The patient’s blood-sugar level was worrisome, over 200 mg/dL. Sugar that high could cause blindness and strokes, kidney failure and heart attacks. My partner and I told the son we had to take his father to the ER—alone. Family members and visitors were not allowed inside hospitals at the time.
The son’s face drained of color. He had a tormented look in his eyes. I could tell he was reckoning with the fact that he had no choices. When he spoke, his voice broke. “I understand,” he said. “If he needs to go, then I need you to take him. He’s been coughing like crazy for days.”

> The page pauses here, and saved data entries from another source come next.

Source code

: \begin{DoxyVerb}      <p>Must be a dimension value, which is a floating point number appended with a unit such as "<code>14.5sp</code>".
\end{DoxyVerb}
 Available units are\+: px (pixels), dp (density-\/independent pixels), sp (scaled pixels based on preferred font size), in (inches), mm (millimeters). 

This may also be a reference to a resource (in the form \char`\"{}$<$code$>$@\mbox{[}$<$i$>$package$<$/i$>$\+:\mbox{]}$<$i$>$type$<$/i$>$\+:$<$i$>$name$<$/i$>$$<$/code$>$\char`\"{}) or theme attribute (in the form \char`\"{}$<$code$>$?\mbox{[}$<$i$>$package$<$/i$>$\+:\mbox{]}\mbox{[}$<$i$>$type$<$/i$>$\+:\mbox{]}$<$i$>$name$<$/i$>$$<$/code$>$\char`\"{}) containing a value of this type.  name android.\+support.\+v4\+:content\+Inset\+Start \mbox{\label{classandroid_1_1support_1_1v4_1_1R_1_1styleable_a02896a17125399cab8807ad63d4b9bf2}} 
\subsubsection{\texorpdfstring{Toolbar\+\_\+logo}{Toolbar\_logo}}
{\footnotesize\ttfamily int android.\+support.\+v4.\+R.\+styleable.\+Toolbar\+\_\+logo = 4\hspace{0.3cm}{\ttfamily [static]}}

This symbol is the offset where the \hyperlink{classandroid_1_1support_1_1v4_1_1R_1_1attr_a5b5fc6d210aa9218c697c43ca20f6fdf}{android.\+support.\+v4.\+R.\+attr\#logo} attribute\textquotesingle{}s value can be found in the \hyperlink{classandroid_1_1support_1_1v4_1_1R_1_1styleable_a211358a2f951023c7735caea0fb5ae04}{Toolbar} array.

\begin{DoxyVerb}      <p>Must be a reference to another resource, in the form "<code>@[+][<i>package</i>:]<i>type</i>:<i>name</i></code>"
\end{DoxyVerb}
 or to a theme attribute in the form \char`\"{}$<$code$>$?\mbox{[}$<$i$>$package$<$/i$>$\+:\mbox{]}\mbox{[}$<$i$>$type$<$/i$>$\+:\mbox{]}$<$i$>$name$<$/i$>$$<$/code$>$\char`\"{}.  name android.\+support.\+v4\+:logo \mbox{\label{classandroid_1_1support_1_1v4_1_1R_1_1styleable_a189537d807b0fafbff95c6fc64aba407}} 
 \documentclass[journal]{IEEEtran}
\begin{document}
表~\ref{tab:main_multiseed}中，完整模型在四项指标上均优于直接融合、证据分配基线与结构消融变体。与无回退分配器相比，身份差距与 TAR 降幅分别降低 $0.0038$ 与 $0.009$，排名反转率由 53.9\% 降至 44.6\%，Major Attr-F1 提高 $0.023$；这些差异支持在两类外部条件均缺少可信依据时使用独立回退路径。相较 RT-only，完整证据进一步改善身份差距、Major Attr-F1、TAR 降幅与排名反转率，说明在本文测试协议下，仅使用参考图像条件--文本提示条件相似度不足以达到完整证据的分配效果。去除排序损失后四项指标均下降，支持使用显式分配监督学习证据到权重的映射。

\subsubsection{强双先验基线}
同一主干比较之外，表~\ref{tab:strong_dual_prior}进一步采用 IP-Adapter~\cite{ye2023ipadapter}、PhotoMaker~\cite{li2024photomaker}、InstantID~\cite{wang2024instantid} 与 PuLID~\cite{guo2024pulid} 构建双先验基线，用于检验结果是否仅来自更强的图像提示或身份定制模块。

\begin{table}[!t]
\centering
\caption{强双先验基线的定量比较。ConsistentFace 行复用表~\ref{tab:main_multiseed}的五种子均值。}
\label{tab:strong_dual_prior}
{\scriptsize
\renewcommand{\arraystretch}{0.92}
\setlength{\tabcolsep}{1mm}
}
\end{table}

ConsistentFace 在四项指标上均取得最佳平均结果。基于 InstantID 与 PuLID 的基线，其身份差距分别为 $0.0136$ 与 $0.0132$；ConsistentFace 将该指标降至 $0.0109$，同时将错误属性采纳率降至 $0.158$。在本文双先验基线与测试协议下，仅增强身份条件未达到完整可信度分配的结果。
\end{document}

The son started to put on his coat and looked around the room for his shoes. He was standing in the bedroom with his eyes darting all around, living in a world we no longer inhabited, where he got to accompany his father to the ER.
“I’m so sorry, sir,” I said. “But you can’t come to the hospital with us. They won’t allow any visitors right now.”
The son looked at me with a pained expression, and I saw the world’s sorrow slash his face. “I knew that,” he said. “Right, I heard that. I guess I just…I didn’t fully understand. I really can’t come with him? He’s my dad.”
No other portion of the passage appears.